— What is being asked —
Filter the records below, keeping only lines with the string "time".

— Dataset records —
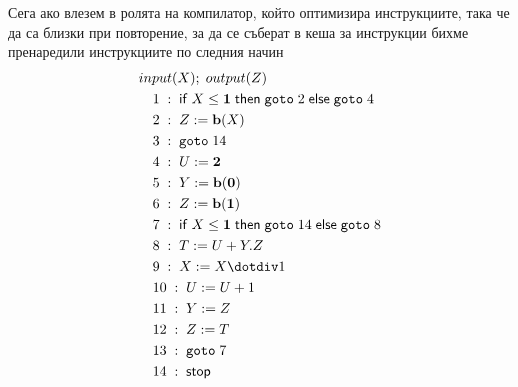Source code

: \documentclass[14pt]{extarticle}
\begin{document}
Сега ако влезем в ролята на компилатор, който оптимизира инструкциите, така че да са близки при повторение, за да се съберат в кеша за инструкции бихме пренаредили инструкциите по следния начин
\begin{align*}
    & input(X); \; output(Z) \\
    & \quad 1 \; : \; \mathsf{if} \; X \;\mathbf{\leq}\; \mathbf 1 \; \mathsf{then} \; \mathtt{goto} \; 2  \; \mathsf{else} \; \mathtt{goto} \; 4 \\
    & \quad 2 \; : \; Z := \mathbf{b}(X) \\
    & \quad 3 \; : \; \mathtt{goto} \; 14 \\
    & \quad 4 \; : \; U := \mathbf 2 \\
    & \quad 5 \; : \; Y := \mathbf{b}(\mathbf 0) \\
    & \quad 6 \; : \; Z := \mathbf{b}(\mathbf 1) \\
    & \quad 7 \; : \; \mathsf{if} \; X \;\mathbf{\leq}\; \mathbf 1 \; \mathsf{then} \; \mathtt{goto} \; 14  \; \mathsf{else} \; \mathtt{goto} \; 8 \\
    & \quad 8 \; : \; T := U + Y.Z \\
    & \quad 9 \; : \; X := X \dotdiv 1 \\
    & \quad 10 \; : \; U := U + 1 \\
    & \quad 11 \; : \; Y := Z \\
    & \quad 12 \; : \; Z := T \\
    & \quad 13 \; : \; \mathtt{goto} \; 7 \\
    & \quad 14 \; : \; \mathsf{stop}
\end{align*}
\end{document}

...

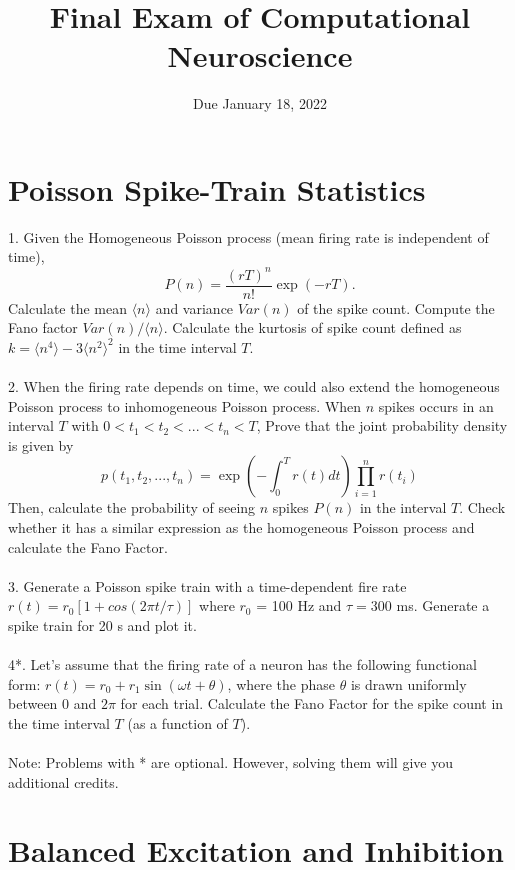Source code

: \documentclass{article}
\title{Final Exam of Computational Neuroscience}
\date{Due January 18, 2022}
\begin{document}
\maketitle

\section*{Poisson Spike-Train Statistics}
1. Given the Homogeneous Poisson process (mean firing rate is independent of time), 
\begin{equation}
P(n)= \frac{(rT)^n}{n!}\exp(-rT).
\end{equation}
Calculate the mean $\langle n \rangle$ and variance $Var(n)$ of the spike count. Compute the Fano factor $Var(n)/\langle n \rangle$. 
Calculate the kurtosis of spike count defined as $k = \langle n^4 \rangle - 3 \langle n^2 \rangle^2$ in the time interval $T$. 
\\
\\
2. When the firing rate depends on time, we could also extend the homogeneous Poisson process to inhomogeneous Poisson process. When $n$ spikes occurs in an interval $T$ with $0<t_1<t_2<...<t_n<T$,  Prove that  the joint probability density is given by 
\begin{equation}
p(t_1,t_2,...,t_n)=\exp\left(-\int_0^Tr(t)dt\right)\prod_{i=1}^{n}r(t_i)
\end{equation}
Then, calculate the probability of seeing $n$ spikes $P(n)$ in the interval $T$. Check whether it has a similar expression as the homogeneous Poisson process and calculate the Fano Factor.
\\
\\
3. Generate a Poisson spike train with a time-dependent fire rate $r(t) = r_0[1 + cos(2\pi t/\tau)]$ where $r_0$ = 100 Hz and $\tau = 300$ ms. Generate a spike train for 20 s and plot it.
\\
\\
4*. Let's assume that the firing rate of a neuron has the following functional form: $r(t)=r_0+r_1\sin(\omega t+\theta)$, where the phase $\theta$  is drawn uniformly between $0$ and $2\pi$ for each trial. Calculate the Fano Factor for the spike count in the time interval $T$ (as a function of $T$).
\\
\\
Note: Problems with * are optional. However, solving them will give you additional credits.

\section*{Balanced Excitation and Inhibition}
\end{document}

— Expected output —
1. Given the Homogeneous Poisson process (mean firing rate is independent of time), 
Calculate the kurtosis of spike count defined as $k = \langle n^4 \rangle - 3 \langle n^2 \rangle^2$ in the time interval $T$. 
2. When the firing rate depends on time, we could also extend the homogeneous Poisson process to inhomogeneous Poisson process. When $n$ spikes occurs in an interval $T$ with $0<t_1<t_2<...<t_n<T$,  Prove that  the joint probability density is given by 
3. Generate a Poisson spike train with a time-dependent fire rate $r(t) = r_0[1 + cos(2\pi t/\tau)]$ where $r_0$ = 100 Hz and $\tau = 300$ ms. Generate a spike train for 20 s and plot it.
4*. Let's assume that the firing rate of a neuron has the following functional form: $r(t)=r_0+r_1\sin(\omega t+\theta)$, where the phase $\theta$  is drawn uniformly between $0$ and $2\pi$ for each trial. Calculate the Fano Factor for the spike count in the time interval $T$ (as a function of $T$).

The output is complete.